### WORK TO COMPLETE
The lines from the top of the data down to the line with "1. Find a maker" should be repeated exactly, both ends included.

EXERCISE DATA: Begin

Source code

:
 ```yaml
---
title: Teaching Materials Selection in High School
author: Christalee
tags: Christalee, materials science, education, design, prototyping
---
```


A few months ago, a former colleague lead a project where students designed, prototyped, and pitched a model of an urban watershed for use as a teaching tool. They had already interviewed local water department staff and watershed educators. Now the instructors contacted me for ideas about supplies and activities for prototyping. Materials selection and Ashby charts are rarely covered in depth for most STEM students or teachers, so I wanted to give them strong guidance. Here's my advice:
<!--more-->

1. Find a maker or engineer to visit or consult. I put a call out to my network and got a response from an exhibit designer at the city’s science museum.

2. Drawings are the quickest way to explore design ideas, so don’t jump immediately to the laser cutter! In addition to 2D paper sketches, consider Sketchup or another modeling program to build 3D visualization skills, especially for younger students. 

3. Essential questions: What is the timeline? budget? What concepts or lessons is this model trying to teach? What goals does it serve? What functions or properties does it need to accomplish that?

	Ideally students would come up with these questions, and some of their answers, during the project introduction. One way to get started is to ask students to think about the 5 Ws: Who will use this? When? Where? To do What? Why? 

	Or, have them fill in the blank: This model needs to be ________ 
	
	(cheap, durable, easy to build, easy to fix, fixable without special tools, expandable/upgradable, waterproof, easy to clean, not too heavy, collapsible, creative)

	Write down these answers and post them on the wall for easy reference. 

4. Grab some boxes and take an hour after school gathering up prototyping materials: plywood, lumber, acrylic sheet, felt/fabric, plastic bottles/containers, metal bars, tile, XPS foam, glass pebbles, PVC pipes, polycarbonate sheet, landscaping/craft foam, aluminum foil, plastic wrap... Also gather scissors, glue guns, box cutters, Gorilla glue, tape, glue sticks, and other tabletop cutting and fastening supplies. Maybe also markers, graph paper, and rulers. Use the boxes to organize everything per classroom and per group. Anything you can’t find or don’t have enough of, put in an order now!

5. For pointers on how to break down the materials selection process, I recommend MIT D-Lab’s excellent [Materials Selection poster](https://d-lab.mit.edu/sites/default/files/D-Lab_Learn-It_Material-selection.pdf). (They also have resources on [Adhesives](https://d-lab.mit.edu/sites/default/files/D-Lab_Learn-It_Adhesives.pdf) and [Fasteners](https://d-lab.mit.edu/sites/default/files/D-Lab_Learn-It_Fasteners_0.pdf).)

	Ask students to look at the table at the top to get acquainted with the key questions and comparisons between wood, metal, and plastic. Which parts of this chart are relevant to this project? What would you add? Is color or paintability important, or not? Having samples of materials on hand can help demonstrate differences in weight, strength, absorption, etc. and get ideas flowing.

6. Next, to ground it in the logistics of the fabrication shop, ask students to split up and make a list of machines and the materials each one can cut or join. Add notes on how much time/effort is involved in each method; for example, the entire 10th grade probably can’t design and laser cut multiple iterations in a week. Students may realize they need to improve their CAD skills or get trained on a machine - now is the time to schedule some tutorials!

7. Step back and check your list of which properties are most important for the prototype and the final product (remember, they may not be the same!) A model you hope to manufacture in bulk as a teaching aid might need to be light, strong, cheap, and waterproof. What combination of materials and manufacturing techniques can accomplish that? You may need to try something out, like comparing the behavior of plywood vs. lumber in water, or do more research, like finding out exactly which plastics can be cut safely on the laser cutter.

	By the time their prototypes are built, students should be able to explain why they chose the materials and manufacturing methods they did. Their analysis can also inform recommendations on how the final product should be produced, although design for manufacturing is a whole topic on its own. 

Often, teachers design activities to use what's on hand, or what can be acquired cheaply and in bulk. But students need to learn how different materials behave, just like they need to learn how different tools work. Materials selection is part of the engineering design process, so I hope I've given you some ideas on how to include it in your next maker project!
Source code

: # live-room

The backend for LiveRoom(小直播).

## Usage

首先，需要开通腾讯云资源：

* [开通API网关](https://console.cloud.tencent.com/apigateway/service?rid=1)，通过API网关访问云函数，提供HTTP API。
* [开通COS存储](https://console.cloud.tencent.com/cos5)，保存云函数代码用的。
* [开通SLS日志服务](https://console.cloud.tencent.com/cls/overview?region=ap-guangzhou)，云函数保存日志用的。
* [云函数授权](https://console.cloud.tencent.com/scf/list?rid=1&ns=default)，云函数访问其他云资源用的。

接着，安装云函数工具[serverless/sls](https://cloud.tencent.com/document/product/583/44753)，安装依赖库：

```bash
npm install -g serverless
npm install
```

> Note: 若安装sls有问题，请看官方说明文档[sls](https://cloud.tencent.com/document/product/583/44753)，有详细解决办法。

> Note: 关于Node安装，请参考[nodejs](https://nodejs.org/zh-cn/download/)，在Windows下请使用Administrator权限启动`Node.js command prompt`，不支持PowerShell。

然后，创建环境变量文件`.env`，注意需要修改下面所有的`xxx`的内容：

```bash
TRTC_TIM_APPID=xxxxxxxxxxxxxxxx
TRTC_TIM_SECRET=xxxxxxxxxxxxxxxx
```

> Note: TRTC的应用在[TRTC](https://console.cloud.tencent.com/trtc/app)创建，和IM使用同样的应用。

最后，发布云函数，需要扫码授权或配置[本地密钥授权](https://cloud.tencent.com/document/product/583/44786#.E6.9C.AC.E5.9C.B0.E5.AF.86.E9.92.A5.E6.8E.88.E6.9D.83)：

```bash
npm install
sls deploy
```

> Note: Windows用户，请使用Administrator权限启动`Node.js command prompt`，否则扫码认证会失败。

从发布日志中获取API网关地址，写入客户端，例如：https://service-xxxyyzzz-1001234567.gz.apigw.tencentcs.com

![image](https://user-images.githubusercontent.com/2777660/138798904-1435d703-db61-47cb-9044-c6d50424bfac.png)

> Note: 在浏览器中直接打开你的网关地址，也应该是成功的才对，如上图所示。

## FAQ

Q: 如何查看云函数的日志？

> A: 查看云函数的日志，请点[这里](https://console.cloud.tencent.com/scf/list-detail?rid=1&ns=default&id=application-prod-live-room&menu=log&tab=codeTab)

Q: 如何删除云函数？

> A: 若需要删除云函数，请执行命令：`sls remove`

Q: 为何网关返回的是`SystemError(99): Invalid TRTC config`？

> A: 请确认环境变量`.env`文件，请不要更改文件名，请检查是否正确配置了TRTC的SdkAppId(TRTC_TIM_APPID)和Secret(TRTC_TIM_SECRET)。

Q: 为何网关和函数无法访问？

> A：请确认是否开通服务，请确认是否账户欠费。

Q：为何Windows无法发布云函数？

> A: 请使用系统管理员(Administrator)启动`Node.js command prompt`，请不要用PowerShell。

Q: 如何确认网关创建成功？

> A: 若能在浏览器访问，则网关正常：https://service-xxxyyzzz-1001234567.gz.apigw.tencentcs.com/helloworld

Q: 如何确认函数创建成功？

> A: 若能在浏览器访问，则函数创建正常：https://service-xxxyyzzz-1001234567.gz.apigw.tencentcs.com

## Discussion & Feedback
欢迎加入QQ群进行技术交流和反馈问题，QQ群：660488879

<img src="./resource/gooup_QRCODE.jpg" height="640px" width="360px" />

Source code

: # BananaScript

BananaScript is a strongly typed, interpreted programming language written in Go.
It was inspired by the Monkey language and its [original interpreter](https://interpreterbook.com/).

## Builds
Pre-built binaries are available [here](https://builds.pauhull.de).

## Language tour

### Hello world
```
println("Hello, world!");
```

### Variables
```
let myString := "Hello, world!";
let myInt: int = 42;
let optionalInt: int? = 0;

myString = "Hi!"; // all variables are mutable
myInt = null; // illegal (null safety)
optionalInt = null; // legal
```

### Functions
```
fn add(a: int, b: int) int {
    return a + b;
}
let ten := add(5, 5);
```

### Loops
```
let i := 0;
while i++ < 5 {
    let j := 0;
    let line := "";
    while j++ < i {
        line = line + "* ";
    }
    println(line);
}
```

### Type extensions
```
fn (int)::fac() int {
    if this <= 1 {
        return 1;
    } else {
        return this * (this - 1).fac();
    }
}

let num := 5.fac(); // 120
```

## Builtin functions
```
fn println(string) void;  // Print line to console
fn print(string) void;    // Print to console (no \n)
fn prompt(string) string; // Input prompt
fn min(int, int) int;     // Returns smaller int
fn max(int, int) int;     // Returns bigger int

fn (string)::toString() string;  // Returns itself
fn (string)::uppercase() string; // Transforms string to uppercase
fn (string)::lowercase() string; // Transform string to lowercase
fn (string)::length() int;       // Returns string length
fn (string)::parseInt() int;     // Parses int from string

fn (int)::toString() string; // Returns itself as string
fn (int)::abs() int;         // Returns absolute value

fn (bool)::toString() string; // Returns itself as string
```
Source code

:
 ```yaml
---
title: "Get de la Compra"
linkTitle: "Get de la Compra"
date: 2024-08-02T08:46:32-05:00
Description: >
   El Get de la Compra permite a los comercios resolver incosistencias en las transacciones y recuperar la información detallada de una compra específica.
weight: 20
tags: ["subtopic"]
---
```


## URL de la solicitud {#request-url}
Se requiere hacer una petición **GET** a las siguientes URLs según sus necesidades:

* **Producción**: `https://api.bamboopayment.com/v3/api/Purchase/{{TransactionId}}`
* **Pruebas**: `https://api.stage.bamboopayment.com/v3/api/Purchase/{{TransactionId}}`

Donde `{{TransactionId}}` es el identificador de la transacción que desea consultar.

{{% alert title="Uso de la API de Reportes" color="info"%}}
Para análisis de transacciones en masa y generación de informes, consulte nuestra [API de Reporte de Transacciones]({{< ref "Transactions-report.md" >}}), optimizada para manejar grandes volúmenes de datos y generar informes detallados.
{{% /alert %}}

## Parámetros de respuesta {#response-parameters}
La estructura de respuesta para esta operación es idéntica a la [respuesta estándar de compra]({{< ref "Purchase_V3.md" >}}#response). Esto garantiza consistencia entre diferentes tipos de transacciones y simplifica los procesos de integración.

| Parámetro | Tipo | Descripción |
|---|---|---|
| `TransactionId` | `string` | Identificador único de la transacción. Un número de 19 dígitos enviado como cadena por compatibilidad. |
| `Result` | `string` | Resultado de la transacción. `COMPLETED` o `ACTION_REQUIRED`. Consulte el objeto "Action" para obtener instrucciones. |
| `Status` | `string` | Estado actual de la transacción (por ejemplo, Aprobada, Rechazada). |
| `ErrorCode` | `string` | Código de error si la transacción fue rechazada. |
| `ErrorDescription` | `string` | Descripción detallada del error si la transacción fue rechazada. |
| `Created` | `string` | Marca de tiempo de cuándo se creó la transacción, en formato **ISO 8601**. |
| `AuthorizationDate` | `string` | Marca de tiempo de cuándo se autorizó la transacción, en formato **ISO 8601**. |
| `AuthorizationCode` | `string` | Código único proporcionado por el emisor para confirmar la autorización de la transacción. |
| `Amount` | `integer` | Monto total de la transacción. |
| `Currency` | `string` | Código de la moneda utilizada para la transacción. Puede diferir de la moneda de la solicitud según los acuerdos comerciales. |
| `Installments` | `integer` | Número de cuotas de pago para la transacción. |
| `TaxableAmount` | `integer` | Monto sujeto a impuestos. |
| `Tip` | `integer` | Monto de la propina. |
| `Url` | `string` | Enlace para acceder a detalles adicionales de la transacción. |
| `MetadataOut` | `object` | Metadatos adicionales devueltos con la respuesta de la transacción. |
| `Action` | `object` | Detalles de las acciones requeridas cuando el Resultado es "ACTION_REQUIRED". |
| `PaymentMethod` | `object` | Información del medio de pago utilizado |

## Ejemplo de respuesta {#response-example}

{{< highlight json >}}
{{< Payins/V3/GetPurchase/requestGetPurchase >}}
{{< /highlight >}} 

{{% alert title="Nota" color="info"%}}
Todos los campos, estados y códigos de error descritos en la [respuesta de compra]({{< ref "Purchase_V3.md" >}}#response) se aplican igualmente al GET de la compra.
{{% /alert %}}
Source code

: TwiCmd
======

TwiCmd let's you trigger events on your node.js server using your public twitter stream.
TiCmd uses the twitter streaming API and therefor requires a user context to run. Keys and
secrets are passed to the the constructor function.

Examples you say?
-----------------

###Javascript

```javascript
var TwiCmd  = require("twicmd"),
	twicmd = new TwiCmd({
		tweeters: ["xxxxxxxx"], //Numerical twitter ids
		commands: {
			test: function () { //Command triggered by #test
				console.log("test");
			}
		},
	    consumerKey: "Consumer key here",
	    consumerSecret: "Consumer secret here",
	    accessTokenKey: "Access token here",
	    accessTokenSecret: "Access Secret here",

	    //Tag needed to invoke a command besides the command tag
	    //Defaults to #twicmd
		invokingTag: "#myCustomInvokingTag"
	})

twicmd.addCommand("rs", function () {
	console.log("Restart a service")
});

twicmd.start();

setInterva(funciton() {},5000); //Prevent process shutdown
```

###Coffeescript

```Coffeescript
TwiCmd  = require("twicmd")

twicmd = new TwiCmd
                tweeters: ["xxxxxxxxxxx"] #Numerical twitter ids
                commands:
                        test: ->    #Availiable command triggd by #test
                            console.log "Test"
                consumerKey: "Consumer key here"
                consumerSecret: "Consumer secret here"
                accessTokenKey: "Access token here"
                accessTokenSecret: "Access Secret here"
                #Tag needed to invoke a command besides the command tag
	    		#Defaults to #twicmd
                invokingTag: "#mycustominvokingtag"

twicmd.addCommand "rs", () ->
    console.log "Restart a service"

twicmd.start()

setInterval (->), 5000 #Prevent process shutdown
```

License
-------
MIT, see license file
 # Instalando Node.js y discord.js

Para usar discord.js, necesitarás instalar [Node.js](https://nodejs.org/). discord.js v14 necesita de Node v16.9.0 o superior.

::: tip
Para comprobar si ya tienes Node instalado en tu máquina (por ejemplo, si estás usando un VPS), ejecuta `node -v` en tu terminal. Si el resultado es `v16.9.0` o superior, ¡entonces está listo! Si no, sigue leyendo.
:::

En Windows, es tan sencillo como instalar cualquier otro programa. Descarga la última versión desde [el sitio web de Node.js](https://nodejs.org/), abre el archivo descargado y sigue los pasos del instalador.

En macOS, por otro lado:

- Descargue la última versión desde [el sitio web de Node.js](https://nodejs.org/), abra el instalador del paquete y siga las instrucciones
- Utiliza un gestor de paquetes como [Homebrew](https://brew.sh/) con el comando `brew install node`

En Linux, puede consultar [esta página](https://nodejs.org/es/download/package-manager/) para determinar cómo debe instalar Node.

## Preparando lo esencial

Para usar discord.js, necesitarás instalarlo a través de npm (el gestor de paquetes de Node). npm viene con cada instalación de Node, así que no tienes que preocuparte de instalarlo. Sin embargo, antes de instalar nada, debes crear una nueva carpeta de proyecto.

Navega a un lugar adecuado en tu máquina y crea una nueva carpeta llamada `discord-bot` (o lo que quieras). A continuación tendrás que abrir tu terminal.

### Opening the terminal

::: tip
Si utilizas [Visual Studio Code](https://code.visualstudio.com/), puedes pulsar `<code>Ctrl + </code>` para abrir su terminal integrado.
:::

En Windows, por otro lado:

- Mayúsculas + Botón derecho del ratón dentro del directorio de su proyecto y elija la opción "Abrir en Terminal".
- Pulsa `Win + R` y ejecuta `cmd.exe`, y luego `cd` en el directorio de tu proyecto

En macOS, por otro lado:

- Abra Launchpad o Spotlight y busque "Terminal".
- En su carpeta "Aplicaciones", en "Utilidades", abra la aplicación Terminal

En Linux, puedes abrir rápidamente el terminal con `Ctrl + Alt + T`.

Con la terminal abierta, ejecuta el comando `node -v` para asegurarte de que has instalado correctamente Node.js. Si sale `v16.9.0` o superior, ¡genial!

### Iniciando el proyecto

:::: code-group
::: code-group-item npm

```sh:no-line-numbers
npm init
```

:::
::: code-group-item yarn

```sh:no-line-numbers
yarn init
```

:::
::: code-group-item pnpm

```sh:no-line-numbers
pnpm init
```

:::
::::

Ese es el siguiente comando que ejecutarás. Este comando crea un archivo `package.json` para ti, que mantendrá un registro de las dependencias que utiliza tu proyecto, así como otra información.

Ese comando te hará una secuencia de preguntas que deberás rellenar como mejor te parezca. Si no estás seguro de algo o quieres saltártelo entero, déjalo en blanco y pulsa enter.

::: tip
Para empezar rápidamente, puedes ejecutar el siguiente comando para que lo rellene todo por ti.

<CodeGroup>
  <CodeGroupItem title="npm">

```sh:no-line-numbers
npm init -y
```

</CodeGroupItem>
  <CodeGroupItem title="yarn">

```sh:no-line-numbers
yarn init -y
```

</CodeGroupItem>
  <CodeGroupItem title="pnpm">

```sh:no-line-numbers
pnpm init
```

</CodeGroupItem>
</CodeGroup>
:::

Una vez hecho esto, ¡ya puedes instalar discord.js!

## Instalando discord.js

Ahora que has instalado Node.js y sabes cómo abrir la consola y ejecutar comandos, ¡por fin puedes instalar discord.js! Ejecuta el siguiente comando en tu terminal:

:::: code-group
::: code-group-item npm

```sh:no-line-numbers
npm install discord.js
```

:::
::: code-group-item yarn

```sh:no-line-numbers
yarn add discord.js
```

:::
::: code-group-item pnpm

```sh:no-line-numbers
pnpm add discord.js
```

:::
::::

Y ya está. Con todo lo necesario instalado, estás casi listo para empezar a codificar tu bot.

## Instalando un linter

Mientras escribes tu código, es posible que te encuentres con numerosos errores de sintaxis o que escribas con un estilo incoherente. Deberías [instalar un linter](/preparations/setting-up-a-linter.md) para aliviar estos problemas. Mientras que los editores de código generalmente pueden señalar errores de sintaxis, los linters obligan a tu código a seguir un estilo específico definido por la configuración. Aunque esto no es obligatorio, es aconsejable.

EXERCISE DATA: End

### EXERCISE OUTPUT
Source code

:
 ```yaml
---
title: Teaching Materials Selection in High School
author: Christalee
tags: Christalee, materials science, education, design, prototyping
---
```


A few months ago, a former colleague lead a project where students designed, prototyped, and pitched a model of an urban watershed for use as a teaching tool. They had already interviewed local water department staff and watershed educators. Now the instructors contacted me for ideas about supplies and activities for prototyping. Materials selection and Ashby charts are rarely covered in depth for most STEM students or teachers, so I wanted to give them strong guidance. Here's my advice:
<!--more-->

1. Find a maker or engineer to visit or consult. I put a call out to my network and got a response from an exhibit designer at the city’s science museum.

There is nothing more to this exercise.